A Petrobrás investiu no projeto de 2001 a 2011 e foi o auge do Grupo, incluindo aulas de teatro, música e capoeira. Hoje, sem grande investimento de alguma empresa, o Nós do Morro se mantém de pé há 38 anos e continua sendo um projeto de acessibilidade à arte e ao teatro de forma totalmente gratuita. Também conta com o apoio dos próprios professores e diretores, além de editais pela internet. “Essa possibilidade de, por 38 anos, fazer o papel do Estado dentro da comunidade é linda e difícil ao mesmo tempo, porque quando você fala de esporte já tem mais ou menos um caminho, tem as pessoas direcionadas, mas quando é a arte é muito subjetivo”, diz Marcello.

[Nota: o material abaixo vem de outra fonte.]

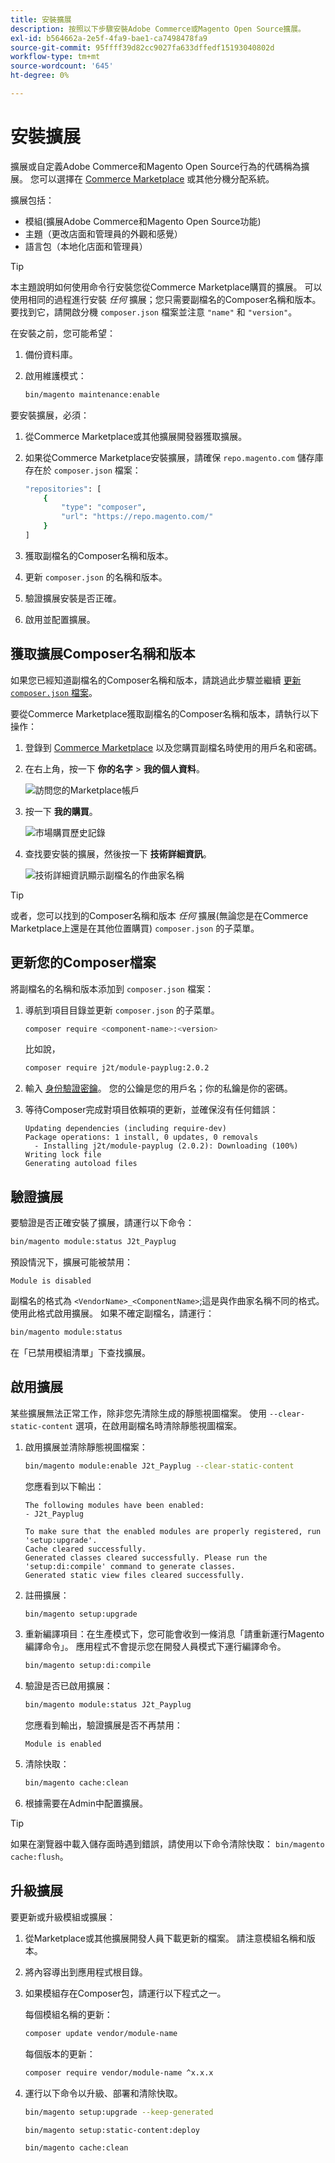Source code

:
 ```yaml
---
title: 安裝擴展
description: 按照以下步驟安裝Adobe Commerce或Magento Open Source擴展。
exl-id: b564662a-2e5f-4fa9-bae1-ca7498478fa9
source-git-commit: 95ffff39d82cc9027fa633dffedf15193040802d
workflow-type: tm+mt
source-wordcount: '645'
ht-degree: 0%

---
```


# 安裝擴展

擴展或自定義Adobe Commerce和Magento Open Source行為的代碼稱為擴展。 您可以選擇在 [Commerce Marketplace](https://marketplace.magento.com) 或其他分機分配系統。

擴展包括：

- 模組(擴展Adobe Commerce和Magento Open Source功能)
- 主題（更改店面和管理員的外觀和感覺）
- 語言包（本地化店面和管理員）

>[!TIP]
>
>本主題說明如何使用命令行安裝您從Commerce Marketplace購買的擴展。 可以使用相同的過程進行安裝 _任何_ 擴展；您只需要副檔名的Composer名稱和版本。 要找到它，請開啟分機 `composer.json` 檔案並注意 `"name"` 和 `"version"`。

在安裝之前，您可能希望：

1. 備份資料庫。
1. 啟用維護模式：

   ```bash
   bin/magento maintenance:enable
   ```

要安裝擴展，必須：

1. 從Commerce Marketplace或其他擴展開發器獲取擴展。
1. 如果從Commerce Marketplace安裝擴展，請確保 `repo.magento.com` 儲存庫存在於 `composer.json` 檔案：

   ```bash
   "repositories": [
       {
           "type": "composer",
           "url": "https://repo.magento.com/"
       }
   ]
   ```

1. 獲取副檔名的Composer名稱和版本。
1. 更新 `composer.json` 的名稱和版本。
1. 驗證擴展安裝是否正確。
1. 啟用並配置擴展。

## 獲取擴展Composer名稱和版本

如果您已經知道副檔名的Composer名稱和版本，請跳過此步驟並繼續 [更新 `composer.json` 檔案](#update-your-composer-file)。

要從Commerce Marketplace獲取副檔名的Composer名稱和版本，請執行以下操作：

1. 登錄到 [Commerce Marketplace](https://marketplace.magento.com) 以及您購買副檔名時使用的用戶名和密碼。

1. 在右上角，按一下 **你的名字** > **我的個人資料**。

   ![訪問您的Marketplace帳戶](../../assets/installation/marketplace-my-profile.png)

1. 按一下 **我的購買**。

   ![市場購買歷史記錄](../../assets/installation//marketplace-my-purchases.png)

1. 查找要安裝的擴展，然後按一下 **技術詳細資訊**。

   ![技術詳細資訊顯示副檔名的作曲家名稱](../../assets/installation/marketplace-extension-technical-details.png)

>[!TIP]
>
>或者，您可以找到的Composer名稱和版本 _任何_ 擴展(無論您是在Commerce Marketplace上還是在其他位置購買) `composer.json` 的子菜單。

## 更新您的Composer檔案

將副檔名的名稱和版本添加到 `composer.json` 檔案：

1. 導航到項目目錄並更新 `composer.json` 的子菜單。

   ```bash
   composer require <component-name>:<version>
   ```

   比如說，

   ```bash
   composer require j2t/module-payplug:2.0.2
   ```

1. 輸入 [身份驗證密鑰](../prerequisites/authentication-keys.md)。 您的公鑰是您的用戶名；你的私鑰是你的密碼。

1. 等待Composer完成對項目依賴項的更新，並確保沒有任何錯誤：

   ```terminal
   Updating dependencies (including require-dev)
   Package operations: 1 install, 0 updates, 0 removals
     - Installing j2t/module-payplug (2.0.2): Downloading (100%)
   Writing lock file
   Generating autoload files
   ```

## 驗證擴展

要驗證是否正確安裝了擴展，請運行以下命令：

```bash
bin/magento module:status J2t_Payplug
```

預設情況下，擴展可能被禁用：

```terminal
Module is disabled
```

副檔名的格式為 `<VendorName>_<ComponentName>`;這是與作曲家名稱不同的格式。 使用此格式啟用擴展。 如果不確定副檔名，請運行：

```bash
bin/magento module:status
```

在「已禁用模組清單」下查找擴展。

## 啟用擴展

某些擴展無法正常工作，除非您先清除生成的靜態視圖檔案。 使用 `--clear-static-content` 選項，在啟用副檔名時清除靜態視圖檔案。

1. 啟用擴展並清除靜態視圖檔案：

   ```bash
   bin/magento module:enable J2t_Payplug --clear-static-content
   ```

   您應看到以下輸出：

   ```terminal
   The following modules have been enabled:
   - J2t_Payplug
   
   To make sure that the enabled modules are properly registered, run 'setup:upgrade'.
   Cache cleared successfully.
   Generated classes cleared successfully. Please run the 'setup:di:compile' command to generate classes.
   Generated static view files cleared successfully.
   ```

1. 註冊擴展：

   ```bash
   bin/magento setup:upgrade
   ```

1. 重新編譯項目：在生產模式下，您可能會收到一條消息「請重新運行Magento編譯命令」。 應用程式不會提示您在開發人員模式下運行編譯命令。

   ```bash
   bin/magento setup:di:compile
   ```

1. 驗證是否已啟用擴展：

   ```bash
   bin/magento module:status J2t_Payplug
   ```

   您應看到輸出，驗證擴展是否不再禁用：

   ```terminal
   Module is enabled
   ```

1. 清除快取：

   ```bash
   bin/magento cache:clean
   ```

1. 根據需要在Admin中配置擴展。

>[!TIP]
>
>如果在瀏覽器中載入儲存面時遇到錯誤，請使用以下命令清除快取： `bin/magento cache:flush`。

## 升級擴展

要更新或升級模組或擴展：

1. 從Marketplace或其他擴展開發人員下載更新的檔案。 請注意模組名稱和版本。

1. 將內容導出到應用程式根目錄。

1. 如果模組存在Composer包，請運行以下程式之一。

   每個模組名稱的更新：

   ```bash
   composer update vendor/module-name
   ```

   每個版本的更新：

   ```bash
   composer require vendor/module-name ^x.x.x
   ```

1. 運行以下命令以升級、部署和清除快取。

   ```bash
   bin/magento setup:upgrade --keep-generated
   ```

   ```bash
   bin/magento setup:static-content:deploy
   ```

   ```bash
   bin/magento cache:clean
   ```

Durante muito tempo o Grupo de Teatro atendia somente os moradores do Vidigal, mas com a entrada da Petrobrás e, consequentemente, de mais investimento, a demanda de alunos ficou cada vez maior e com capacidade estrutural para atender a essa procura, abrindo as vagas de alunos para todos. Alunos de outros estados passaram a morar na comunidade, interessados em compor as 18 turmas. Segundo os líderes do projeto, o boom foi motivado, principalmente, pelo sucesso do filme Cidade de Deus. “A maioria de nós trabalhou com papéis importantes no filme. Então na época a gente começou a abrir para todo mundo e é assim até hoje, mas às vezes a gente não consegue incluir quem mora muito longe porque não vão conseguir dar continuidade nas aulas. É uma pena, mas não conseguem e acabam saindo. A renda é relevante sim, mas a seleção hoje em dia é muito mais pela possibilidade de conseguir ir às aulas do que a renda em si. A proposta principal do projeto é conseguir dar acesso a quem não tem”, relata o diretor do Grupo.
O Grupo de Teatro Nós do Morro é um projeto que vive há 38 anos e nasceu pela comunidade e para a comunidade, por tornar acessível a arte para aqueles que não têm acesso e que não têm visibilidade pelo Estado. “O Nós do Morro vive com a realidade diária e isso não é fácil. Hoje nós abrimos dentro do Vidigal uma fusão sociocultural, porque é importante ter jovens de outras comunidades que não têm essa chance e encontram aqui no Vidigal uma oportunidade digna. É um grupo de teatro onde a base é o coletivo, ideia multiplicadora. O teatro te liberta, te dá viagens e oportunidades inimagináveis. Meu sonho é atingir essas pessoas que também sonham, o que me fortalece é a paixão, quando eu percebo essas crianças acreditando que a vida levada através da arte é mais bonita de ser vivida, é mais firme”, relata Guti Fraga, ator e fundador do Grupo Nós do Morro.